We subject the metal to varying levels of heat, pressure, etc. and see what
happens.

With governments this is basically impossible. You can't run controlled
experiments against governments that are similar in all aspects but one. __But
it is still useful to study governments __if we want to design good ones. You
can make a good argument that much of America 's success is the result of the
Founding Fathers studying the many forms of government that preceded them.
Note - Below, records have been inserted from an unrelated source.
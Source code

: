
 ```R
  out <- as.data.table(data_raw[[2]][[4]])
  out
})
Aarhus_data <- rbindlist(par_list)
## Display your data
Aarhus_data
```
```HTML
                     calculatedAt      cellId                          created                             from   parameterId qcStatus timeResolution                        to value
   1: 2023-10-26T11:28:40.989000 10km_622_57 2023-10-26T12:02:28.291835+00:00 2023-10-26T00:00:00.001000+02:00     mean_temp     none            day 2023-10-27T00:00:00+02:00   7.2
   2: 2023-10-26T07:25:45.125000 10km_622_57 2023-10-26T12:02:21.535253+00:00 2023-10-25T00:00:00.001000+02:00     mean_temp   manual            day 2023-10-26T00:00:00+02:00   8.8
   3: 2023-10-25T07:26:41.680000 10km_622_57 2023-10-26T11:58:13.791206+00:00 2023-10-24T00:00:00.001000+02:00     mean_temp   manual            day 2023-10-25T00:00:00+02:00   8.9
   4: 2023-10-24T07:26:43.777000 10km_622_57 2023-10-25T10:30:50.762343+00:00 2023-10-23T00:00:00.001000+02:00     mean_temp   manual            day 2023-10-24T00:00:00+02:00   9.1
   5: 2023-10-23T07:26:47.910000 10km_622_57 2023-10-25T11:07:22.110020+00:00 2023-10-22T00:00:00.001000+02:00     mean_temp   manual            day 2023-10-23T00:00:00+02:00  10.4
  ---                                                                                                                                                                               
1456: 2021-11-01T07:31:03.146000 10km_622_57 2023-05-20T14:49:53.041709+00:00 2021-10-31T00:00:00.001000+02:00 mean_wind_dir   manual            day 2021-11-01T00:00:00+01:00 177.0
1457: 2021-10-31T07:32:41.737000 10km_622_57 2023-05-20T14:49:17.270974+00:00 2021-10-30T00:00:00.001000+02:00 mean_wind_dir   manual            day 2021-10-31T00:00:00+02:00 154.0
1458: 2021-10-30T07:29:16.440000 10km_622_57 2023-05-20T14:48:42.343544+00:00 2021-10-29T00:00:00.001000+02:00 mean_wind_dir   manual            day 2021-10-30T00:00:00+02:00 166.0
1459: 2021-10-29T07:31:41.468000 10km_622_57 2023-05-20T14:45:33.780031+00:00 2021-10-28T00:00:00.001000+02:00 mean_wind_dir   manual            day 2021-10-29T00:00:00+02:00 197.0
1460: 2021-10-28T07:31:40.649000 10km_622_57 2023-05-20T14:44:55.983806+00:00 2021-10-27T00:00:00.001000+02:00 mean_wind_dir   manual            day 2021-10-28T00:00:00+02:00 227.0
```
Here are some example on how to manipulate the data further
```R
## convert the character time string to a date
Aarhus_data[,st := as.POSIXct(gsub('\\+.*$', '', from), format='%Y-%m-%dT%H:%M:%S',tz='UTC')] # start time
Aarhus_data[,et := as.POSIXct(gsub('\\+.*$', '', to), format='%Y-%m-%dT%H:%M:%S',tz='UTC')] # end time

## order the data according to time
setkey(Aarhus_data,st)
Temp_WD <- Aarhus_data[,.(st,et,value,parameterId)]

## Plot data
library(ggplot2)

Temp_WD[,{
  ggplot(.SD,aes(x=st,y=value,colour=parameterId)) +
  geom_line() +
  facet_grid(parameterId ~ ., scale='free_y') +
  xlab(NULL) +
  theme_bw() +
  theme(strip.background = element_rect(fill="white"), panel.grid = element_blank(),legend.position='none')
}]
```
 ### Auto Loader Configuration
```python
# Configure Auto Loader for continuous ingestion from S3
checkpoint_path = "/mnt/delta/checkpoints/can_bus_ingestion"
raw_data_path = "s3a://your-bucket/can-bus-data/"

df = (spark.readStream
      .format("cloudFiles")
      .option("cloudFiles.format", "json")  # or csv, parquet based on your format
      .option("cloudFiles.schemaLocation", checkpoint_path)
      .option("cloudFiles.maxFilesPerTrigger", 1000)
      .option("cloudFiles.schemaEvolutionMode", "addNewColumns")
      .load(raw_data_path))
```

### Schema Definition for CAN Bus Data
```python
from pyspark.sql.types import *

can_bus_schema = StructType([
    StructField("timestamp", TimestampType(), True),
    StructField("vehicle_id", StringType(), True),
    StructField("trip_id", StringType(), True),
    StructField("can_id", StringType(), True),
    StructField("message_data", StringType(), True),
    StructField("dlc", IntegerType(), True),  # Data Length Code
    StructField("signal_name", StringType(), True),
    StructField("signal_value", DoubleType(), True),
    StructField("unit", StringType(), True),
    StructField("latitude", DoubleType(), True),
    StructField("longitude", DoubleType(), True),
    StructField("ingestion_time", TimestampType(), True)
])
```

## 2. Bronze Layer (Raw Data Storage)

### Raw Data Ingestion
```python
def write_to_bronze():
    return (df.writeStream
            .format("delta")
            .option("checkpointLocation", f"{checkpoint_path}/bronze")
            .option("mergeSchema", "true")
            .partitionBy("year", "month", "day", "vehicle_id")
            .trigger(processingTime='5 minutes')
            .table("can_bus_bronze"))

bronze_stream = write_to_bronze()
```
I would argue all other humanities are essentially the same. Literature and
philosophy are collections of "experiments" conducted and suppositions made by
our predecessors about how to live good lives. English composition is about
how humans can effectively communicate in that language. Etc, etc. Are the
various stories, rules of thumb, and bits of wisdom in these disciplines
scientifically rigorous? Of course not. They can't be. But they can still
improve our odds of reproducing some desirable effect, and that makes them
knowledge worth having.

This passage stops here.